Last surviving woman in the Friesland WWII resistance dies at 100
The last surviving woman in the Friesland resistance in the Second World War has died. Volie Schermer De-Jong passed away at age 100 this week, Hessel De Walle, who is writing a book about the women in the Friesland resistance, told Omrop Fryslan.
Mrs. Schermer-De Jong was strong as hell, De Walle said. “When she was 16 years old, she skated the Frisian Merentocht. That says something about her strength,” he told the broadcaster. She started working with the resistance at age 19, cycling dozens of kilometers per day to deliver illegal mail.
Volie typically didn’t know what she had in her bicycle bag, but once she knew she was carrying a box of “shooting supplies,” she told the Sneeker Nieuwsblad over a decade ago. “That stuff rattled terribly,” she said. It drew the attention of a German guard. “I looked at him sweetly and was allowed to continue cycling.”
Germans at the time did not think much of women, De Walle said. “They did not believe they were capable of such resistance.” Which is precisely why the Friesland women played such a big role in the resistance. “A woman often didn’t get more than a kick in the ass if she was caught. Especially if she was young and beautiful. Then you don’t want to arrest her. You want to date her.”

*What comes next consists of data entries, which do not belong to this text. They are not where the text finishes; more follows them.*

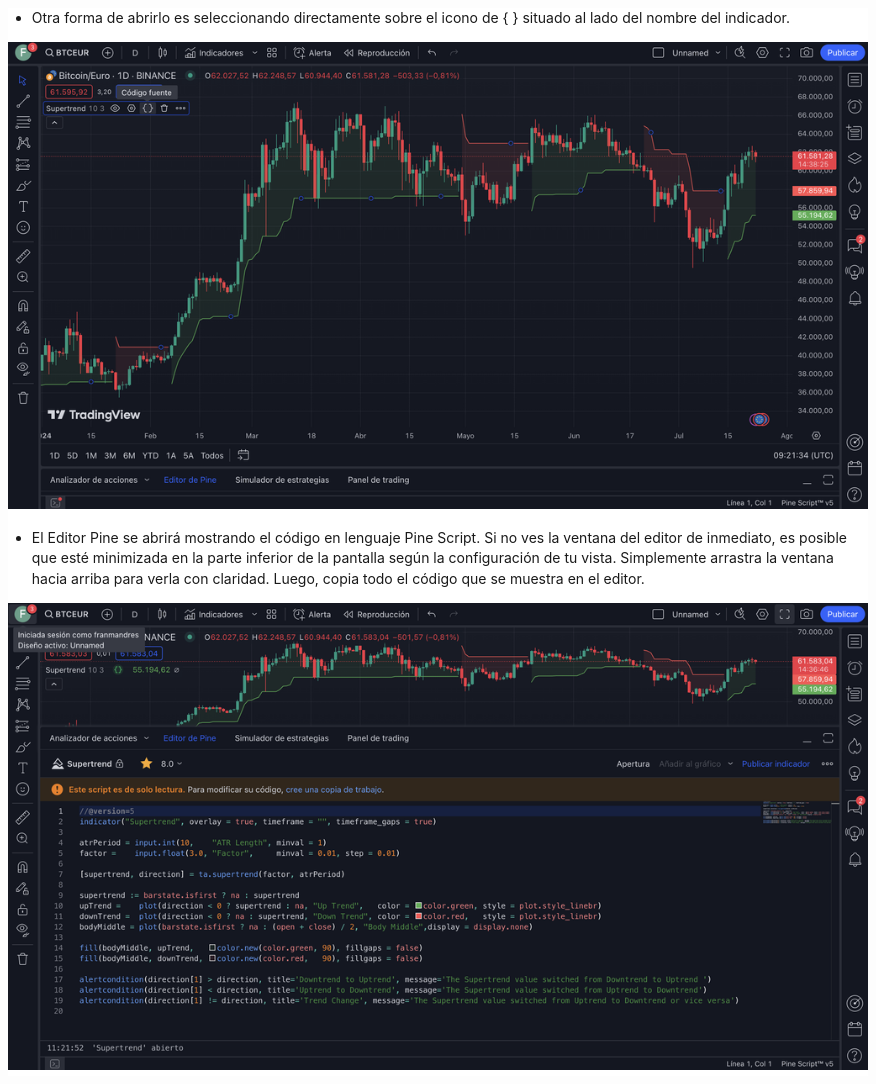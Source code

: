    - Otra forma de abrirlo es seleccionando directamente sobre el icono de { } situado al lado del nombre del indicador.
     
   ![alt text](https://github.com/franmandres/GPT-for-trading-analysis/blob/main/imagenes/capturas/Capture10.png "Capture10")
   
   - El Editor Pine se abrirá mostrando el código en lenguaje Pine Script. Si no ves la ventana del editor de inmediato, es posible que esté minimizada en la parte inferior de la pantalla según la configuración de tu vista. Simplemente arrastra la ventana hacia arriba para verla con claridad. Luego, copia todo el código que se muestra en el editor.
   
   ![alt text](https://github.com/franmandres/GPT-for-trading-analysis/blob/main/imagenes/capturas/Capture11.png "Capture11")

After the liberation, Voile worked as a nurse in Amsterdam. She returned to Sneek a few years later and reunited with her childhood sweetheart, Jaap Schermer, from Noorderhoek. They married in 1950.
Her work in the resistance caused her anxiety later in life, and she always grew restless in May. “I think of everyone who died,” she told the Leeuwarder Courant two years ago. She would do it all again, she said. “It had to be done.”